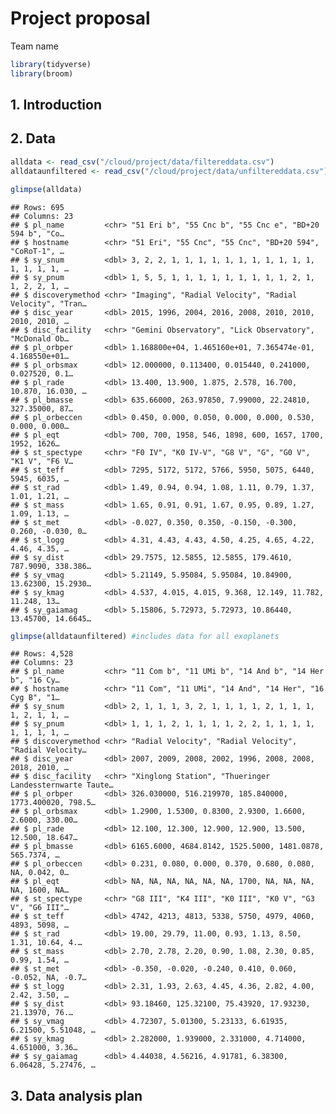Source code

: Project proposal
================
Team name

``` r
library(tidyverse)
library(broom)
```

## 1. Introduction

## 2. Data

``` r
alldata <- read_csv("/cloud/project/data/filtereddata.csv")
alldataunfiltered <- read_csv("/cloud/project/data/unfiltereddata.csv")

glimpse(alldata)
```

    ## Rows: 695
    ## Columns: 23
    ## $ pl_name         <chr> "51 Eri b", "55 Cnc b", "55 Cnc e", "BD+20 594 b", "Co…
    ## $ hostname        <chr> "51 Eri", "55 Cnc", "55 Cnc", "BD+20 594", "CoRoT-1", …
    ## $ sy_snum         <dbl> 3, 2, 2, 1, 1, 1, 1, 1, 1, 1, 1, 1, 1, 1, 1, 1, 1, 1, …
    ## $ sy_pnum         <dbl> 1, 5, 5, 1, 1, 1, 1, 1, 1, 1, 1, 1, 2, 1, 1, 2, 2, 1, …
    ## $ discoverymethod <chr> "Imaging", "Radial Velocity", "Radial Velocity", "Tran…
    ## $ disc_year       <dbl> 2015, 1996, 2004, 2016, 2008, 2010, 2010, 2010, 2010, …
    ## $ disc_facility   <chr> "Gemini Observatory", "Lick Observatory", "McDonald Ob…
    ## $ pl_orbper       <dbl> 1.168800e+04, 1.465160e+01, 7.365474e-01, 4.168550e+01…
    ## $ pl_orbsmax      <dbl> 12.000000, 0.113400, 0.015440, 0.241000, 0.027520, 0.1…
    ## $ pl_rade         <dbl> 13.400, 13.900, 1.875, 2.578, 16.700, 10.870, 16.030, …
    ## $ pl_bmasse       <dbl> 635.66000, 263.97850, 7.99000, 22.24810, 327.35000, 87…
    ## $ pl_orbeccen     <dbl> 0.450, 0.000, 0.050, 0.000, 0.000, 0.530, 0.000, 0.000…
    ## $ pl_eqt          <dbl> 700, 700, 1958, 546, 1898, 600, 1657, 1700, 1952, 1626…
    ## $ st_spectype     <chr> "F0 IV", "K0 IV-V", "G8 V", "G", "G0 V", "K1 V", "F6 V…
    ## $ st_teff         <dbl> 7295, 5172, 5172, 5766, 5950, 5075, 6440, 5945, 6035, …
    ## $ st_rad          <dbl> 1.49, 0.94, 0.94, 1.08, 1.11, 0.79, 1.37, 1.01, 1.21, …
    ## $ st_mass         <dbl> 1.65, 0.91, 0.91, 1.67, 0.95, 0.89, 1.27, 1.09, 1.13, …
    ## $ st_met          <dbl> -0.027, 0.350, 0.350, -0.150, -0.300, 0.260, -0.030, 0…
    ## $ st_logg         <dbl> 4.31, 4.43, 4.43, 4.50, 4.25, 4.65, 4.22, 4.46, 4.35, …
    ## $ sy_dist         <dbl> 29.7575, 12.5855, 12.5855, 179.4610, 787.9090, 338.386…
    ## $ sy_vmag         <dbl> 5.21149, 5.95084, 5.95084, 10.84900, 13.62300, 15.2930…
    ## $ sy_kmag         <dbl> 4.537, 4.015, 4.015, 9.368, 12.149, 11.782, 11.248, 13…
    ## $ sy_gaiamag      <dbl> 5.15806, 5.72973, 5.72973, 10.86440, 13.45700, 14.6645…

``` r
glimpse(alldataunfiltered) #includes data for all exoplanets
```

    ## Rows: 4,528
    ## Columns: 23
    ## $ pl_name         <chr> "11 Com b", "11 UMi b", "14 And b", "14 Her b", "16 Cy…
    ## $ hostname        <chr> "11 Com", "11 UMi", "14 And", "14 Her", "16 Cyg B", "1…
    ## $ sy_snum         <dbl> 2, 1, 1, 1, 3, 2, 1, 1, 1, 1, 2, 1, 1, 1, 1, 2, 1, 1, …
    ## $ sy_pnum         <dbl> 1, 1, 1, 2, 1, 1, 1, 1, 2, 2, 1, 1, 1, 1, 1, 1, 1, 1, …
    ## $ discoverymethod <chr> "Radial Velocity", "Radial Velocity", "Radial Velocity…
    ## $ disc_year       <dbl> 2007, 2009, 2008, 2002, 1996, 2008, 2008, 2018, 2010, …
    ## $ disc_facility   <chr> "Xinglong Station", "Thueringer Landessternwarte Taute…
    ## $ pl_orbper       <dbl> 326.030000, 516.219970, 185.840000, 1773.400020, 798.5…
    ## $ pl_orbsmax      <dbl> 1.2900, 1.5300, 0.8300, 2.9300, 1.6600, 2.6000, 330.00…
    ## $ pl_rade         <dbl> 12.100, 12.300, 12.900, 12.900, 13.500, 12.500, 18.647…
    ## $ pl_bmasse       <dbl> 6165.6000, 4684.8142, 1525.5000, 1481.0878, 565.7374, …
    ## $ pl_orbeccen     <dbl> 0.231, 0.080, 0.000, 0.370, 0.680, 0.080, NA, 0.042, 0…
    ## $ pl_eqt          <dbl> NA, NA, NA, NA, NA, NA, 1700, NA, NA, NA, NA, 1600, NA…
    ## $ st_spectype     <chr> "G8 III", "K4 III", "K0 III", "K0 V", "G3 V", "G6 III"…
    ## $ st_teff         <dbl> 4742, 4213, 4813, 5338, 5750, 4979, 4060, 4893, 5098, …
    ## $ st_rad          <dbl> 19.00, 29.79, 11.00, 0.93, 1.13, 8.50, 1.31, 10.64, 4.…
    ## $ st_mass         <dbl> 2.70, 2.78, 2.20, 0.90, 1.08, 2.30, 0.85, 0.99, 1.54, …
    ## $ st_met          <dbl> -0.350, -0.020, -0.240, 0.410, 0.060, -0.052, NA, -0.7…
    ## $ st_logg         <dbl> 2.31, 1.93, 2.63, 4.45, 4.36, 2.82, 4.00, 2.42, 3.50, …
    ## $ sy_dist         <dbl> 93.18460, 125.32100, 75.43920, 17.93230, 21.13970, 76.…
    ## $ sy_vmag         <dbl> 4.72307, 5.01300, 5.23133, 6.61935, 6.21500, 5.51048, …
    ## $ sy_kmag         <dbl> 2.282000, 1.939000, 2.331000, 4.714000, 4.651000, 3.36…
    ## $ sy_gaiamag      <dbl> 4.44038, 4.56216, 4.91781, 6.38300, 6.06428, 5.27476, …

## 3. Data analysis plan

********************

■ WHAT IS BEING ASKED
Set down again, word for word, the stretch of records from the line with "0.260, -0.030, 0…" to the line with "185.840000, 1773.400020, 798.5…", both of those lines included.

■ ANSWER SPACE
    ## $ st_met          <dbl> -0.027, 0.350, 0.350, -0.150, -0.300, 0.260, -0.030, 0…
    ## $ st_logg         <dbl> 4.31, 4.43, 4.43, 4.50, 4.25, 4.65, 4.22, 4.46, 4.35, …
    ## $ sy_dist         <dbl> 29.7575, 12.5855, 12.5855, 179.4610, 787.9090, 338.386…
    ## $ sy_vmag         <dbl> 5.21149, 5.95084, 5.95084, 10.84900, 13.62300, 15.2930…
    ## $ sy_kmag         <dbl> 4.537, 4.015, 4.015, 9.368, 12.149, 11.782, 11.248, 13…
    ## $ sy_gaiamag      <dbl> 5.15806, 5.72973, 5.72973, 10.86440, 13.45700, 14.6645…

``` r
glimpse(alldataunfiltered) #includes data for all exoplanets
```

    ## Rows: 4,528
    ## Columns: 23
    ## $ pl_name         <chr> "11 Com b", "11 UMi b", "14 And b", "14 Her b", "16 Cy…
    ## $ hostname        <chr> "11 Com", "11 UMi", "14 And", "14 Her", "16 Cyg B", "1…
    ## $ sy_snum         <dbl> 2, 1, 1, 1, 3, 2, 1, 1, 1, 1, 2, 1, 1, 1, 1, 2, 1, 1, …
    ## $ sy_pnum         <dbl> 1, 1, 1, 2, 1, 1, 1, 1, 2, 2, 1, 1, 1, 1, 1, 1, 1, 1, …
    ## $ discoverymethod <chr> "Radial Velocity", "Radial Velocity", "Radial Velocity…
    ## $ disc_year       <dbl> 2007, 2009, 2008, 2002, 1996, 2008, 2008, 2018, 2010, …
    ## $ disc_facility   <chr> "Xinglong Station", "Thueringer Landessternwarte Taute…
    ## $ pl_orbper       <dbl> 326.030000, 516.219970, 185.840000, 1773.400020, 798.5…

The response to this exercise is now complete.